| Literature DB >> 35632439 |
Benjamin D Brooks1,2, Alexander Beland3, Gabriel Aguero3, Nicholas Taylor3, Francina D Towne3.
Abstract
Vaccination to prevent and even eliminate disease is amongst the greatest achievements of modern medicine. Opportunities remain in vaccine development to improve protection across the whole population. A next step in vaccine development is the detailed molecular characterization of individual humoral immune responses against a pathogen, especially the rapidly evolving pathogens. New technologies such as sequencing the immune repertoire in response to disease, immunogenomics/vaccinomics, particularly the individual HLA variants, and high-throughput epitope characterization offer new insights into disease protection. Here, we highlight the emerging technologies that could be used to identify variation within the human population, facilitate vaccine discovery, improve vaccine safety and efficacy, and identify mechanisms of generating immunological memory. In today's vaccine-hesitant climate, these techniques used individually or especially together have the potential to improve vaccine effectiveness and safety and thus vaccine uptake rates. We highlight the importance of using these techniques in combination to understand the humoral immune response as a whole after vaccination to move beyond neutralizing titers as the standard for immunogenicity and vaccine efficacy, especially in clinical trials.Entities:
Keywords: B cell epitopes; COVID-19; HLA typing; epitope binning; immune repertoire sequencing; immunogenicity; immunogenomics; titers; vaccine development; vaccine efficacy; vaccine non-responsiveness/poor durability/longevity
Year: 2022 PMID: 35632439 PMCID: PMC9144832 DOI: 10.3390/vaccines10050683
Source DB: PubMed Journal: Vaccines (Basel) ISSN: 2076-393X
Figure 1Representation of vaccine failures. After immunization, a humoral response is generated. A primary vaccine failure occurs when the immune response fails to generate sufficient protection levels, or titers (shown in orange). The immune response level sufficient for protection is shown as the dashed red line. A secondary vaccine failure occurs when protection levels wane.

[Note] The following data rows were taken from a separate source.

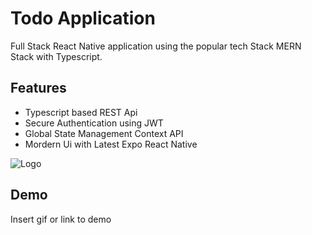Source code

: 
# Todo Application

Full Stack React Native application using the popular tech Stack MERN Stack with Typescript.







## Features

- Typescript based REST Api
- Secure Authentication using JWT
- Global State Management Context API
- Mordern Ui with Latest Expo React Native


![Logo](https://cdn.discordapp.com/attachments/791559327416582155/1114988255461511228/d8d20a95-96be-47fc-a230-d4fd65659fd5.jpg)


## Demo

Insert gif or link to demo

Figure 2Steps in epitope characterization assays for characterizing the vaccine-induced humoral response. Step 1. Antibodies to microbial protein targets are generated. Step 2. Epitope binning assays are performed using monoclonal antibodies generated in step 1. Step 3. A heat map is generated from the epitope binning, or cross-competition assays. Step 4. Dendrogram from the heat map is generated. Step 5. A community plot is generated from the dendrogram, which groups antibodies by their epitope binding regions. Step 6. A panel of antibodies with broad coverage of all the epitopes on microbial targets is generated. Step 7. Patients are immunized, and plasma at time points are collected. Step 8. Plasma flows over the reference panels from step 6 on a biosensor where the bound epitopes are identified. Step 9. The patient’s humoral response by epitope is generated, identifying which epitopes have coverage. Neutralizing sites or profiles at the epitope level can then be identified by comparing them to neutralization assay results (not in a one-on-one relationship).
Figure 3B cell sequencing steps. Step 1. Immunization is administered generating a humoral response. Step 2. PBMCs are collected, and DNA sequencing is performed on B cells. Step 3. Recombinant antibodies are generated and tested for neutralizing. Step 4. The epitopes of the recombinant antibodies are identified using epitope characterization and analyzed with neutralization data. Step 5. The vaccine is modified to improve humoral response.